SEBI to announce new rules for insider trading, share buyback

Our Bureau Updated - March 12, 2018 at 09:12 PM.

The Securities and Exchange Board of India (SEBI) is set to come out with new guidelines to curb insider trading soon. The market watchdog also plans to come out with new rules for share buyback in order to protect and reward the interest of shareholders.

According to SEBI Chairman, U K Sinha, the current regulations on insider trading was “old” and lot of developments have taken place recently necessitating changes in the regulations.

“We have set up a committee to look into the matter of insider trading and they will start their work soon. We are hopeful of coming out with the necessary regulations by the end of this year,” Sinha said at an interactive session organised by the Confederation of Indian Industry here on Tuesday.

Shareholding norms

The capital market regulator also came down heavily on listed private companies which had not initiated steps to increase public shareholding to a minimum of 25 per cent.

In late 2010, SEBI had come out with norms asking private companies to maintain a minimum shareholding of 25 per cent and had given a deadline of June 2013 to make themselves compliant with the norms.

According to Sinha, there were 200 such private companies, which were non-compliant. However, nearly 112 companies have initiated steps to increase their public shareholding to the mandated levels.

While trading has been suspended for 37 out of those 200 companies, nearly 51 companies have not initiated any measure to comply with the norms, he said.

“I don’t want to issue a threat to them in this meeting but I have made it very clear that those who will not follow SEBI guidelines for minimum public shareholding will suffer the consequences.
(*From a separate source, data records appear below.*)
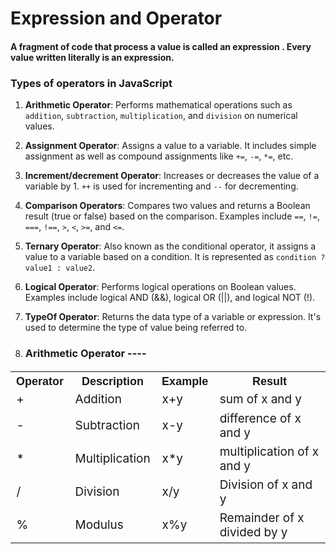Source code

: #               Expression and Operator 
#### A fragment of code that process a value is called an expression . Every value written literally is an expression.

### Types of operators in JavaScript

1. **Arithmetic Operator**: Performs mathematical operations such as `addition`, `subtraction`, `multiplication`, and `division` on numerical values.

2. **Assignment Operator**: Assigns a value to a variable. It includes simple assignment as well as compound assignments like `+=`, `-=`, `*=`, etc.

3. **Increment/decrement Operator**: Increases or decreases the value of a variable by 1. `++` is used for incrementing and `--` for decrementing.

4. **Comparison Operators**: Compares two values and returns a Boolean result (true or false) based on the comparison. Examples include `==`, `!=`, `===`, `!==`, `>`, `<`, `>=`, and `<=`.

5. **Ternary Operator**: Also known as the conditional operator, it assigns a value to a variable based on a condition. It is represented as `condition ? value1 : value2`.

6. **Logical Operator**: Performs logical operations on Boolean values. Examples include logical AND (&&), logical OR (||), and logical NOT (!).

7. **TypeOf Operator**: Returns the data type of a variable or expression. It's used to determine the type of value being referred to.

1. ### Arithmetic Operator ----

<table style="font-size: 19px;">
  <tr>
    <th style="font-family: Arial, sans-serif; font-size: 18px;">Operator</th>
    <th style="font-family: Arial, sans-serif; font-size: 18px;">Description</th>
    <th style="font-family: Arial, sans-serif; font-size: 18px;">Example</th>
    <th style="font-family: Arial, sans-serif; font-size: 18px;">Result</th>
  </tr>
  <tr>
     <td> + </td>
     <td> Addition </td>
     <td> x+y </td>
     <td> sum of x and y </td>
  </tr>
  <tr>
     <td> - </td>
     <td> Subtraction </td>
     <td> x-y </td>
     <td> difference of x and y </td>
  </tr>
  <tr>
     <td> * </td>
     <td> Multiplication </td>
     <td> x*y </td>
     <td> multiplication of x and y </td>
  </tr>
  <tr>
     <td> / </td>
     <td>Division</td>
     <td>x/y</td>
     <td>Division of x and y</td>
  </tr>
  <tr>
     <td> % </td>
     <td> Modulus </td>
     <td> x%y </td>
     <td> Remainder of x divided by y </td>
  </tr>
</table>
And those consequences are not very difficult to assume,” he said.

Chit Funds

The SEBI Chief also expressed concern over the mushrooming chit fund industry in the eastern region.

According to Sinha, the Central Government should formulate new laws to set up a ‘single regulator’ to take action against such companies.

A number of investors, particularly in the eastern part of the country, were choosing to get into investment schemes which were “not legal,” he said.

“People are raising money by promising investors that it would be doubled in four years. Companies are also giving 15-25 per cent commission to agents. I just cannot think of any legitimate business where people can get that kind of rate of returns,” he said.